Des capacités d'investissement réduites

"Si nous ne souhaitons pas ouvrir le capital de nos entreprises, nous avons en effet moins de capacité à investir que d'autres. Nous ouvrons une boutique et nous attendons que cet investissement devienne rentable avant de passer à la suivante. Du coup, cela nous contraint à bien réfléchir à nos prises de risque", précise Solène Roelandts de la Chocolaterie de Puyricard.

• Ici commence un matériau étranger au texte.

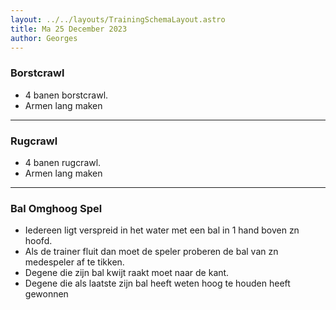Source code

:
 ```yaml
---
layout: ../../layouts/TrainingSchemaLayout.astro
title: Ma 25 December 2023
author: Georges
---
```

### Borstcrawl

- 4 banen borstcrawl.- Armen lang maken

---------------

### Rugcrawl

- 4 banen rugcrawl.- Armen lang maken

---------------

### Bal Omghoog Spel

- Iedereen ligt verspreid in het water met een bal in 1 hand boven zn hoofd.- Als de trainer fluit dan moet de speler proberen de bal van zn medespeler af te tikken.- Degene die zijn bal kwijt raakt moet naar de kant.- Degene die als laatste zijn bal heeft weten hoog te houden heeft gewonnen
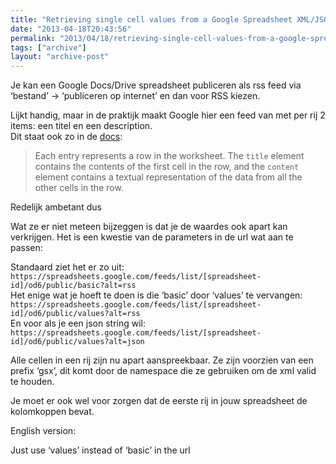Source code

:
 ```yaml
---
title: "Retrieving single cell values from a Google Spreadsheet XML/JSON feed"
date: "2013-04-18T20:43:56"
permalink: "2013/04/18/retrieving-single-cell-values-from-a-google-spreadsheet-xmljson-feed/"
tags: ["archive"]
layout: "archive-post"
---
```

Je kan een Google Docs/Drive spreadsheet publiceren als rss feed via ‘bestand’ -> ‘publiceren op internet’ en dan voor RSS kiezen.

Lijkt handig, maar in de praktijk maakt Google hier een feed van met per rij 2 items: een titel en een description.  
Dit staat ook zo in de [docs](https://developers.google.com/google-apps/spreadsheets/#working_with_list-based_feeds "https://developers.google.com/google-apps/spreadsheets/#working_with_list-based_feeds"):

> Each entry represents a row in the worksheet. The `title` element contains the contents of the first cell in the row, and the `content` element contains a textual representation of the data from all the other cells in the row.

Redelijk ambetant dus

Wat ze er niet meteen bijzeggen is dat je de waardes ook apart kan verkrijgen. Het is een kwestie van de parameters in de url wat aan te passen:

Standaard ziet het er zo uit:  
`https://spreadsheets.google.com/feeds/list/[spreadsheet-id]/od6/public/basic?alt=rss`  
Het enige wat je hoeft te doen is die ‘basic’ door ‘values’ te vervangen:  
`https://spreadsheets.google.com/feeds/list/[spreadsheet-id]/od6/public/values?alt=rss`  
En voor als je een json string wil:  
`https://spreadsheets.google.com/feeds/list/[spreadsheet-id]/od6/public/values?alt=json`

Alle cellen in een rij zijn nu apart aanspreekbaar. Ze zijn voorzien van een prefix ‘gsx’, dit komt door de namespace die ze gebruiken om de xml valid te houden.

Je moet er ook wel voor zorgen dat de eerste rij in jouw spreadsheet de kolomkoppen bevat.

English version:

Just use ‘values’ instead of ‘basic’ in the url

Solène Roetlantds, présidente de la Chocolaterie Puyricard — Photo : DR

"C'est la force et la faiblesse de l'entreprise familiale. Tout l'argent gagné est réinvesti dans la société, dans les machines, dans l'humain. Il y a quelques années, nous avons racheté une entreprise et nous avons absorbé les remboursements, mais si demain nous voulons réaliser une acquisition à 15 ou 20 millions d'euros, il nous faudrait sûrement ouvrir le capital", confie de son côté Daniel Note, qui dirige la société Laphal, sous-traitant de l'industrie pharmaceutique (240 salariés ; CA : 43 millions d'euros) basée à Allauch, créée en 1972 par son père Druon Note. L'entreprise compte six actionnaires familiaux. Même son de cloche pour Benjamin Chamla, qui dirige avec son frère Clément l'entreprise MGM (43 salariés ; CA : 15 millions d'euros), fabricant et distributeur de jouets, créée en 1957 par leur grand-père Clément. "Les possibilités de croissance accélérée sont en effet limitées. Nous avons connu une forte progression avec notre marque de véhicules télécommandées, Turbo Challenge. Adossés à un fonds, nous aurions sans doute déployé la même stratégie simultanément sur plusieurs de nos marques. Mais nous devons être vigilants à la pérennité de l'héritage qui nous a été transmis. Nous ne pouvons pas prendre les même risques que si nous dirigions une entreprise que nous aurions nous-mêmes créée. On dit souvent la première génération crée, la seconde développe et la troisième détruit. Nous ne souhaitons pas être la génération qui va planter l'entreprise familiale…", souligne-t-il avec humour.
Dotées d'une croissance modérée, les entreprises familiales parviennent toutefois à surmonter les crises et peuvent s'enorgueillir d'une moyenne d'âge, qui a de quoi faire pâlir les pépites et autres start-up qui, trop souvent, ne se révèlent finalement que des feux de paille.